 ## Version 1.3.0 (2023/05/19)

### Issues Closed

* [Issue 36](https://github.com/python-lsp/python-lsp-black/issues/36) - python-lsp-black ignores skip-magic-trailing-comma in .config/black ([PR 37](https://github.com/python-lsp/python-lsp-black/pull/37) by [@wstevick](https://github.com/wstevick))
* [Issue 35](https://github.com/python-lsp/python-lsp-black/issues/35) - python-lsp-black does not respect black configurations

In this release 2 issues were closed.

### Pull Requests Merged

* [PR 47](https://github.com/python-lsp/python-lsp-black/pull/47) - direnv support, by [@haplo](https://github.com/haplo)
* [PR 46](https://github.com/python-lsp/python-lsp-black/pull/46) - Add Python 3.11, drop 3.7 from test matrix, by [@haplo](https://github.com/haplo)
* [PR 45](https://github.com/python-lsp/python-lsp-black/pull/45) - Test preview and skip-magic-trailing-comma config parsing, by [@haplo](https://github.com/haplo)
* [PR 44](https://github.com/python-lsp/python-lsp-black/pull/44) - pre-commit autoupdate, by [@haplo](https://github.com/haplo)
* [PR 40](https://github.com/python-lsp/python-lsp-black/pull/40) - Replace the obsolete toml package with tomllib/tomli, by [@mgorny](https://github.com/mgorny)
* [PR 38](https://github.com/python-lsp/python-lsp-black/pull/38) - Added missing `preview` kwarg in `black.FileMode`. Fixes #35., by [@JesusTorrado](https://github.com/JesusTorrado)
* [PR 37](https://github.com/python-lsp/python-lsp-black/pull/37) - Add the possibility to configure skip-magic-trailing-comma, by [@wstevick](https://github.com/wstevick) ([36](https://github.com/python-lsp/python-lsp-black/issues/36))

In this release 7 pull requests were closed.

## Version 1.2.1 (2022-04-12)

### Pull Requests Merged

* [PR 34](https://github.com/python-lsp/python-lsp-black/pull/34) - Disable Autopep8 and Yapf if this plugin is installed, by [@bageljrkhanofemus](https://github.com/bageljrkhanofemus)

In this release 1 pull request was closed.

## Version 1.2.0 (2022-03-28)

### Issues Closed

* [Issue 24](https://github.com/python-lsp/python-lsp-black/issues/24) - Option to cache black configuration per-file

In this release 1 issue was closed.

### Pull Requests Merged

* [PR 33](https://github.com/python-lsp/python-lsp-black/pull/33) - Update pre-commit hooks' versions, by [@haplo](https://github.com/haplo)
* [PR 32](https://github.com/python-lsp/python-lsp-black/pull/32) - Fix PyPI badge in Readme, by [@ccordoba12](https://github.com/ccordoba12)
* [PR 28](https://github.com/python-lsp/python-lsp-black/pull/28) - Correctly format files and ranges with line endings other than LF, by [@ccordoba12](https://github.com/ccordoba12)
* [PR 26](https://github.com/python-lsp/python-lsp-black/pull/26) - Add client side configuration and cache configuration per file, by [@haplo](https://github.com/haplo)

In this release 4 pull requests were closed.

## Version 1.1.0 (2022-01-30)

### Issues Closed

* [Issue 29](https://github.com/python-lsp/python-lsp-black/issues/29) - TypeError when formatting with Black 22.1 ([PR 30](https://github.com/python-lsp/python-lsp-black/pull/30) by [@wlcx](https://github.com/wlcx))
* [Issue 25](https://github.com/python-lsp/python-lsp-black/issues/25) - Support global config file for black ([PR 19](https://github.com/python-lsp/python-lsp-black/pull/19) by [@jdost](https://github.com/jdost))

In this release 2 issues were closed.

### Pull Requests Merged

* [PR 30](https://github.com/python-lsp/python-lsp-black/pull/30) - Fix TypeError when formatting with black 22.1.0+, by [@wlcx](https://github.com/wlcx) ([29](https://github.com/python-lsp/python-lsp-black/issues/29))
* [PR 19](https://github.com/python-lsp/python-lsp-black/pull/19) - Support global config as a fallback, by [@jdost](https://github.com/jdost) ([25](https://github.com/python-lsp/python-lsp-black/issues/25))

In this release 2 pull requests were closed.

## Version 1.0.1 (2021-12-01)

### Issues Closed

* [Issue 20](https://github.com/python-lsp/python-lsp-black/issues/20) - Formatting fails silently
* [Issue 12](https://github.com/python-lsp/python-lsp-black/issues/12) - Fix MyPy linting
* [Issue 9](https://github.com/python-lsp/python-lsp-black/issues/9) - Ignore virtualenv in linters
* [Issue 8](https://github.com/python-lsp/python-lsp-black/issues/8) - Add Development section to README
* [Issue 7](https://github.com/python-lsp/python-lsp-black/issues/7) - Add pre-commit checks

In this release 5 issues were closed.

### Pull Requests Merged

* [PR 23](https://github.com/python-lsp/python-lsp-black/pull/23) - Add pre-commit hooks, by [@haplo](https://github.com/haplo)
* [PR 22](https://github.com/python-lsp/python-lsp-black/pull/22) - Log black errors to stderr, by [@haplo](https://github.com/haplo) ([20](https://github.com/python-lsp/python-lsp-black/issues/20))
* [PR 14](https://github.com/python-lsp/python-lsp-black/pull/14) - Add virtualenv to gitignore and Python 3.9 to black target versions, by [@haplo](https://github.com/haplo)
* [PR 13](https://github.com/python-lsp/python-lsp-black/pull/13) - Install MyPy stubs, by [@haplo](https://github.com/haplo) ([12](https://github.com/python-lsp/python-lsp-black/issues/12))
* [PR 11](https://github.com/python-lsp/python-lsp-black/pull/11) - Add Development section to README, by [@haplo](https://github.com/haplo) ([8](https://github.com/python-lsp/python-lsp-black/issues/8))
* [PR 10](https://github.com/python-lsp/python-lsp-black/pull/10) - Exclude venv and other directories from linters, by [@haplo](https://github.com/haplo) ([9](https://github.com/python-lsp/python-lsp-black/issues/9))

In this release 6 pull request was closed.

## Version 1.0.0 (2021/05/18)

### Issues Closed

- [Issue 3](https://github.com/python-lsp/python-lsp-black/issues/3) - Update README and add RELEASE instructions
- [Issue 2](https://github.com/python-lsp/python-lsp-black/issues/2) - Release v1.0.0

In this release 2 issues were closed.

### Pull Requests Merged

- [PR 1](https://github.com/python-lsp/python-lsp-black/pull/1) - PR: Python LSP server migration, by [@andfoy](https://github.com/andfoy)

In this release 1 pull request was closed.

---

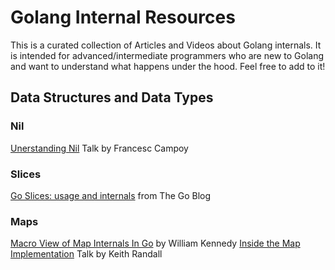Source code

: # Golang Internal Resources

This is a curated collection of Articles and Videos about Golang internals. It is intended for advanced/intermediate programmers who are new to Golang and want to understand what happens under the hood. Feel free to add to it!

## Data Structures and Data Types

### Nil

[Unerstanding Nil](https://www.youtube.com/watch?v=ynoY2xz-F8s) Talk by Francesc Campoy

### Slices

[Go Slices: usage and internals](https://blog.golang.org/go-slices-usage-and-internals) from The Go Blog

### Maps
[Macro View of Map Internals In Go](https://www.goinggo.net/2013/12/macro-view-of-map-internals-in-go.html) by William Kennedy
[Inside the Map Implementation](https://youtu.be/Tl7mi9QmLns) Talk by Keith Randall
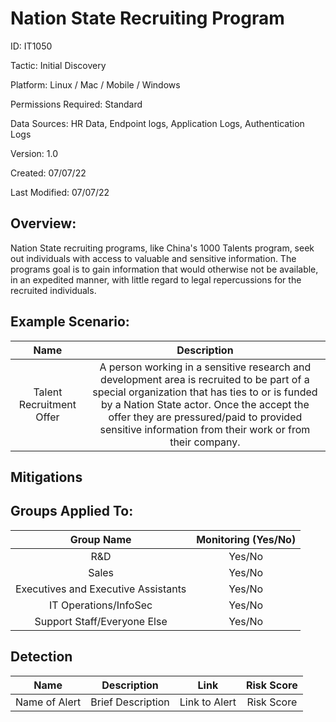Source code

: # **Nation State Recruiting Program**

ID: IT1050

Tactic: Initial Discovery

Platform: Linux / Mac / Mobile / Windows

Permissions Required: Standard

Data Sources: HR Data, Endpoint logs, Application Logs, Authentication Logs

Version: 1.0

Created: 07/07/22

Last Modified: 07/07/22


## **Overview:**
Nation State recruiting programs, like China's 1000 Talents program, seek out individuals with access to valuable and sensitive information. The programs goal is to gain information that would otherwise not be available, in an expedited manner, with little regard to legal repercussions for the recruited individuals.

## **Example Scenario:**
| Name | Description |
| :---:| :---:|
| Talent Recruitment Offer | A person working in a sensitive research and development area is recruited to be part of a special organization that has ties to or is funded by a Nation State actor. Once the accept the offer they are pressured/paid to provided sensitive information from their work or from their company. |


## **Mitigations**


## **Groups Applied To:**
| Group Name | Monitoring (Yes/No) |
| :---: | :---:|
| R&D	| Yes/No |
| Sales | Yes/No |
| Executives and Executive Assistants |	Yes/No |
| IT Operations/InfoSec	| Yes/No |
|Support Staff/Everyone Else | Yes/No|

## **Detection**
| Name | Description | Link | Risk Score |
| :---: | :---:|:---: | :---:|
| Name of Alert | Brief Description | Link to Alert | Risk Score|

● BRIEF: Every line holding the word "Slices" should be copied out of the records above.

● OUTPUT:
### Slices
[Go Slices: usage and internals](https://blog.golang.org/go-slices-usage-and-internals) from The Go Blog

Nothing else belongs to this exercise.